Valérie Frances : Il y a quelques mois, aux Imaginales, j’ai discuté avec lui de la future anthologie et je lui ai dit que je voulais absolument qu’il soit au sommaire, car il fait partie justement des meilleurs ambassadeurs du festival. Il m’a répondu qu’il n’écrivait pas de nouvelles, que le texte court ne lui allait pas, mais que s’il avait une idée, sur le thème de Trolls&Légendes, il voulait bien essayer pour me faire plaisir (entendez par là le festival dans son ensemble). Je crois qu’il n’y a pas qu’à moi qu’il va faire ce plaisir, car ce texte est un vrai bijou. Non seulement il m’a vraiment surprise par la façon qu’il a eue d’aborder le thème, mais également en reprenant d’anciens personnages et l’univers des Enchantements d’Ambremer. Probablement, le fait de retravailler sur cette série du Paris des Merveilles n’a-t-il pas été anodin dans ce choix, mais je suis honorée qu’il ait proposé cette très rare nouvelle pour cette anthologie en particulier.

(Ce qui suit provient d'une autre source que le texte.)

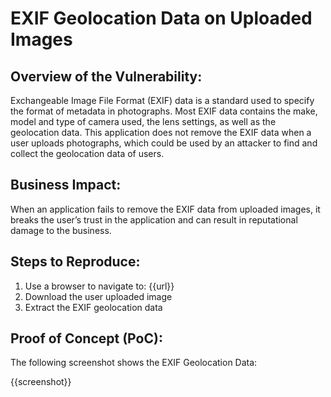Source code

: # EXIF Geolocation Data on Uploaded Images

## Overview of the Vulnerability:

Exchangeable Image File Format (EXIF) data is a standard used to specify the format of metadata in photographs. Most EXIF data contains the make, model and type of camera used, the lens settings, as well as the geolocation data. This application does not remove the EXIF data when a user uploads photographs, which could be used by an attacker to find and collect the geolocation data of users.

## Business Impact:

When an application fails to remove the EXIF data from uploaded images, it breaks the user’s trust in the application and can result in reputational damage to the business.

## Steps to Reproduce:

1. Use a browser to navigate to: {{url}}
1. Download the user uploaded image
1. Extract the EXIF geolocation data

## Proof of Concept (PoC):

The following screenshot shows the EXIF Geolocation Data:

{{screenshot}}

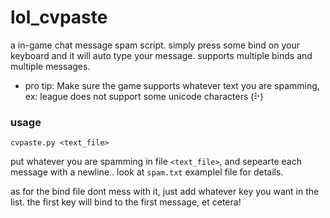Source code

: # lol_cvpaste

a in-game chat message spam script. simply press some bind on your keyboard and it will auto type your message. supports multiple binds and multiple messages.

- pro tip: Make sure the game supports whatever text you are spamming, ex: league does not support some unicode characters (⠗)

### usage

`cvpaste.py <text_file>`

put whatever you are spamming in file `<text_file>`, and sepearte each message with a newline.. look at `spam.txt` examplel file for details.

as for the bind file dont mess with it, just add whatever key you want in the list. the first key will bind to the first message, et cetera!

ActuSF : La couverture est magnifique. Qu’est-ce qui te plait chez Alexandre Dainche et Magalie Villeneuve pour les sélectionner ?
Valérie Frances : Les personnages de ses deux illustrateurs sont pleins de force, les sentiments se dégagent de leurs visages de façon parlante et les couleurs sont particulièrement vibrantes. J’ai aussi été admirative, dès la première fois que j’ai vu leurs œuvres, par la façon dont ils parvenaient à créer des personnages de sagas cultes, en se détachant des acteurs qui interprétaient leurs rôles dans les films ou séries (licences obligent), mais en les rendant tout à fait reconnaissables et identifiables malgré tout. Ce sont deux artistes de grand talent qui ont plus d’une corde à leur arc ; il suffit de suivre ce qu’ils font autour de leur cycle Fantasy de La Dernière Terre.
ActuSF : Un petit mot sur 2017 et l’édition prochaine du festival ?
Valérie Frances : Une édition à la fois… Il est encore trop tôt pour dévoiler quoi que ce soit concernant le festival en 2017. Nous pourrons revenir sur la question, une fois ce Trolls&Légendes passé et le bilan des dix ans derrière nous.